For those of you who were back yesterday for your first day past the Y2K
turnover, I hope all has been quiet for you. I wanted spend a few
minutes describing some of what I view my role as moderator of the list
to be, along with why I like moderated / edited lists. Along with it, I
will point out the potentially negative aspects of a moderated edit
list. At the end, I clearly prefer the moderated edit format, and I hope
most of you understand and possibly appreciate it as well. (So if you
choose to send in a subscription donation, you know what you are getting
for it :-) )

To explain moderated edit, let me first describe the main alternative,
which is an unmoderated list. This is probably the most common form of
list, at least partially because it is the easiest. Once you subscribe
to the list (and acceptance of subscription could be either open or
controlled), anything you send to the list is automatically sent out to
all other members of the list. The main control over content is based on
self / group censorship and as last resort, removal from list by the
list-owner. On the content / format side, however you send it to the
list is the way that everyone else gets it. Time delay from you send
something to when people get it is either just the transport and
processing time or if in digest form, when the digest reaches the
required size or the standard time to send out a digest is met.

When Dave Chechick first set up mail-jewish (called mail.jewish in those
days) one of the driving forces was the inability then on
net.religion.jewish to have a reasonable conversation with Orthodoxy or
Halacha being attacked. So the content control was a prime issue from
the beginning. As the list has evolved, along with the entire Internet
communities, we have a large enough self-selected group that we can have
a conversation without worrying about that kind of attack. I would guess
that less than 1% of submissions might fall in that category. A related
issue is ensuring that the conversation / discussion remain focused on
the topic and not move to the ad hominum / personal attack mode. This is
something that always comes up, often when the topic raises peoples
emotions. Here I at times send back a posting with suggestions where to
tone it down or redirect the discussion back to the basic topic.

The way moderated edit works is that all submissions to the list get
redirected to me (or as I prefer now, simply gets emailed to me in the
first case). I first read all submissions to the list. I delete any
"spam" mail, so you don't see any "junk email" on the list. I next
review content of the email to make sure that it meets the content rules
in the Welcome message. If it doesn't, or if I have questions about it,
I will try and resolve them with the submitter. This is an area where I
find that once the rules are clear, they are basically followed without
too much work from me, because people know that if they want the
material to appear, it needs to follow the rules.

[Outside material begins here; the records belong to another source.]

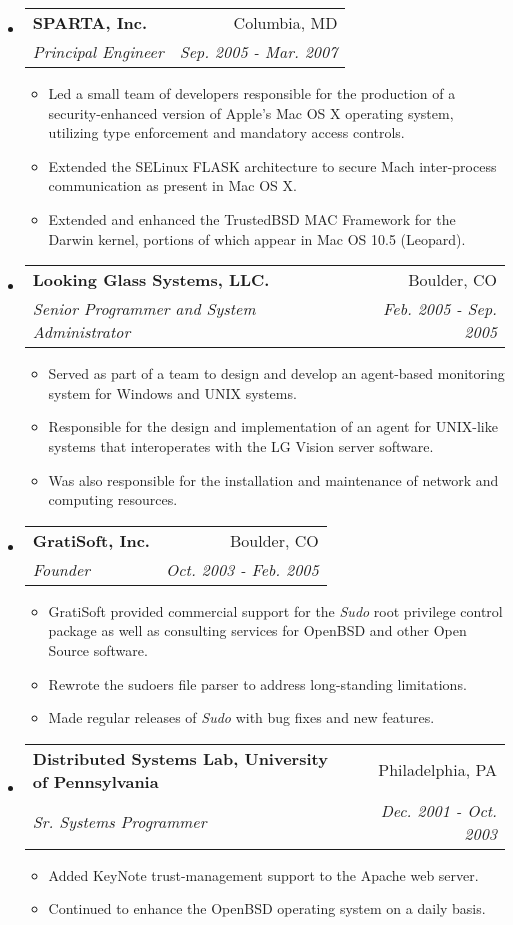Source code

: \documentclass[letterpaper,11pt]{article}
\makeatletter
\newcommand{\resitem}[1]{\item #1 \vspace{-2pt}}
\newcommand{\ressubheading}[4]{
\begin{tabular*}{7.0in}{l@{\extracolsep{\fill}}r}
		\textbf{#1} & #2 \\
		\textit{#3} & \textit{#4} \\
\end{tabular*}\vspace{-6pt}}
\makeatother
\begin{document}
\begin{itemize}
\pagebreak

\item
	\ressubheading{SPARTA, Inc.}{Columbia, MD}{Principal Engineer}{Sep. 2005 - Mar. 2007}
	\begin{itemize}
		\resitem{Led a small team of developers responsible for the production of a security-enhanced version of Apple's Mac OS X operating system, utilizing type enforcement and mandatory access controls.}
		\resitem{Extended the SELinux FLASK architecture to secure Mach inter-process communication as present in Mac OS X.}
		\resitem{Extended and enhanced the TrustedBSD MAC Framework for the Darwin kernel, portions of which appear in Mac OS 10.5 (Leopard).}
	\end{itemize}

\item
	\ressubheading{Looking Glass Systems, LLC.}{Boulder, CO}{Senior Programmer and System Administrator}{Feb. 2005 - Sep. 2005}
	\begin{itemize}
		\resitem{Served as part of a team to design and develop an agent-based monitoring system for Windows and {\sc UNIX} systems.}
		\resitem{Responsible for the design and implementation of an agent for UNIX-like systems that interoperates with the LG Vision server software.}
		\resitem{Was also responsible for the installation and maintenance of network and computing resources.}
	\end{itemize}

\item
	\ressubheading{GratiSoft, Inc.}{Boulder, CO}{Founder}{Oct. 2003 - Feb. 2005}
	\begin{itemize}
		\resitem{GratiSoft provided commercial support for the \emph{Sudo} root privilege control package as well as consulting services for OpenBSD and other Open Source software.}
		\resitem{Rewrote the sudoers file parser to address long-standing limitations.}
		\resitem{Made regular releases of \emph{Sudo} with bug fixes and new features.}
	\end{itemize}

\item
	\ressubheading{Distributed Systems Lab, University of Pennsylvania}{Philadelphia, PA}{Sr. Systems Programmer}{Dec. 2001 - Oct. 2003}
	\begin{itemize}
		\resitem{Added KeyNote trust-management support to the Apache web server.}
		\resitem{Continued to enhance the OpenBSD operating system on a daily basis.}
	\end{itemize}


\end{itemize}
\end{document}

A second level of content type editing / moderation I supply, is that
when there are many very similar replies to a single point, I will try
and pick the few that cover most/all of the points that are being made
and publish those, with often a comment in brackets that similar
submissions were receive from others. Thus, you the reader, do not see
the same point repeated 10 times. (Of course we have some favorite
topics that if you are on long enough, have probably been repeated at
least 10 times during our history, e.g. Chumrot.) A related type of
content editing / moderation are postings that basically quote a
previous submission and then add at the bottom one line like "I agree"
etc. I generally do not post those to the list, and may send them back
with the suggestion that you tell the poster directly, if you wish, but
it is not appropriate use of everyone's time to say you agree. If you
just say you disagree with no additional content to it than that, I
would also do the same, but in those cases, people always explain why
they disagree, and that is what the list is for, right?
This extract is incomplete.